On Saturday night, at AEW Full Gear, Jon Moxley and Kenny Omega clashed in a Lights Out match. They went 38 minutes and 50 seconds in a match so compelling that everything was drawn to it: virtually every adjective from a split fanbase, and the fiercest criticism driven by a moral compass new to professional wrestling.
Moxley in the build promised a “level of beautiful pro wrestling violence not seen in this country in decades”. Around the same time, in an interview with It’s Still Real To Us, he claimed that he felt like he was “lying” to his fans when reading WWE’s scripted words.
“I’d have to say stuff like ‘I’m going to eviscerate your skull at Hell In A Cell’. It’s like, no, I’m not. I know I’m not. I know there’s not going to be any blood. I’m lying. I’m lying to the fans.”
He certainly was not lying on AEW Dynamite: that Full Gear match was an electric, ghastly, hyper-violent war the likes of which, arguably, did not require the “in decades” qualifier. Dave Meltzer, speaking on Wrestling Observer Radio, claimed that the match went “as far” as Big Japan Pro Wrestling’s trademark violence porn and “fives times” farther than the Combat Zone Wrestling promotion in which Moxley made his name.

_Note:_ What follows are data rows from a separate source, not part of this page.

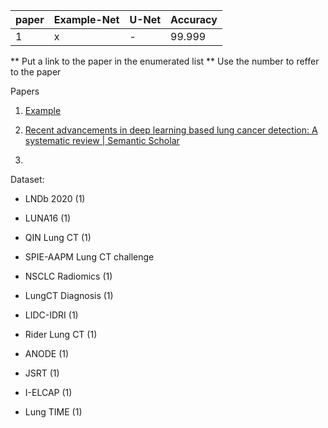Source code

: | paper | Example-Net | U-Net | Accuracy |
| ----- | ----------- | ----- | -------- |
| 1     | x           | -     | 99.999   |

** Put a link to the paper in the enumerated list
** Use the number to reffer to the paper

Papers

1) [Example](https://www.example.com)

2) [Recent advancements in deep learning based lung cancer detection: A systematic review | Semantic Scholar](https://www.semanticscholar.org/paper/Recent-advancements-in-deep-learning-based-lung-A-Dodia-Annappa/8ce59fc3278341136e8f2eddbc800635cc0bf686)

3) 

Dataset:

* LNDb 2020 (1)

* LUNA16  (1)

* QIN Lung CT (1) 

* SPIE-AAPM Lung CT challenge

* NSCLC Radiomics (1)

* LungCT Diagnosis (1)

* LIDC-IDRI (1)

* Rider Lung CT (1)

* ANODE (1)

* JSRT (1)

* I-ELCAP (1)

* Lung TIME (1)
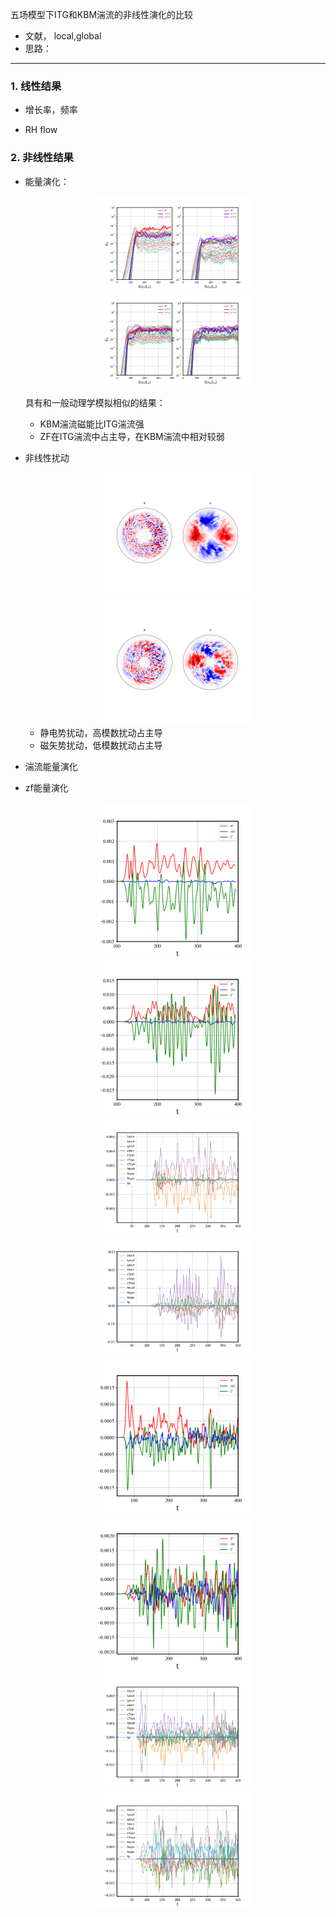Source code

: 五场模型下ITG和KBM湍流的非线性演化的比较

- 文献， local,global
- 思路： 
---

### 1. 线性结果

- 增长率，频率

- RH flow 


### 2. 非线性结果
- 能量演化： 
    <center class="half">
    <img src="./itg-kbm-non/Ek_Em_b01.png" width="250"/><img src="./itg-kbm-non/Ek_Em_b10.png" width="250"/>
    </center>

    具有和一般动理学模拟相似的结果：
    - KBM湍流磁能比ITG湍流强
    - ZF在ITG湍流中占主导，在KBM湍流中相对较弱

- 非线性扰动
    <center class="half">
    <img src="./itg-kbm-non/con_b01_t200.png" width="250"/><img src="./itg-kbm-non/con_b10_t200.png" width="250"/>
    </center>

    - 静电势扰动，高模数扰动占主导
    - 磁矢势扰动，低模数扰动占主导

- 湍流能量演化
    




- zf能量演化
    <center class="half">
    <img src="./itg-kbm-non/zf_b01_02-04.png" width="250"/><img src="./itg-kbm-non/zf_b01_05-08.png" width="250"/>
    </center>
    <center class="half">
    <img src="./itg-kbm-non/p10_b01_02-04.png" width="250"/><img src="./itg-kbm-non/p10_b01_05-08.png" width="250"/>
    </center>


    <center class="half">
    <img src="./itg-kbm-non/zf_b10_02-04.png" width="250"/><img src="./itg-kbm-non/zf_b10_05-08.png" width="250"/>
    </center>

    <center class="half">
    <img src="./itg-kbm-non/p10_b10_02-04.png" width="250"/><img src="./itg-kbm-non/p10_b10_05-08.png" width="250"/>
    </center>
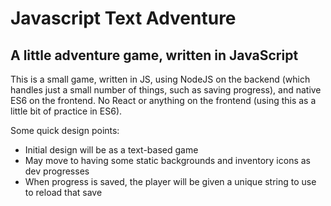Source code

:# Javascript Text Adventure

## A little adventure game, written in JavaScript

This is a small game, written in JS, using NodeJS on the backend (which handles just a small number of things, such as saving progress), and native ES6 on the frontend. No React or anything on the frontend (using this as a little bit of practice in ES6).

Some quick design points:

- Initial design will be as a text-based game
- May move to having some static backgrounds and inventory icons as dev progresses
- When progress is saved, the player will be given a unique string to use to reload that save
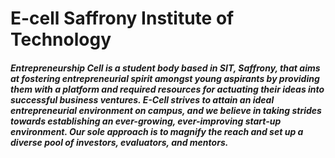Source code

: # E-cell Saffrony Institute of Technology
<h5>Entrepreneurship Cell is a student body based in SIT, Saffrony, that aims at fostering entrepreneurial spirit amongst young aspirants by providing them with a platform and required resources for actuating their ideas into successful business ventures. E-Cell strives to attain an ideal entrepreneurial environment on campus, and we believe in taking strides towards establishing an ever-growing, ever-improving start-up environment. Our sole approach is to magnify the reach and set up a diverse pool of investors, evaluators, and mentors.
</h5>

His colleague Bryan Alvarez echoed those sentiments. “This isn’t my cup of tea,” he tweeted. Prominent pro wrestling journalist Sean Ross Sapp of Fightful also said the match “wasn’t for him”.
Meltzer reckoned that Moxley and Omega should have wrestled the match as “fight”, and not a “spectacle”—but is that consistent with Omega’s arch, artist character?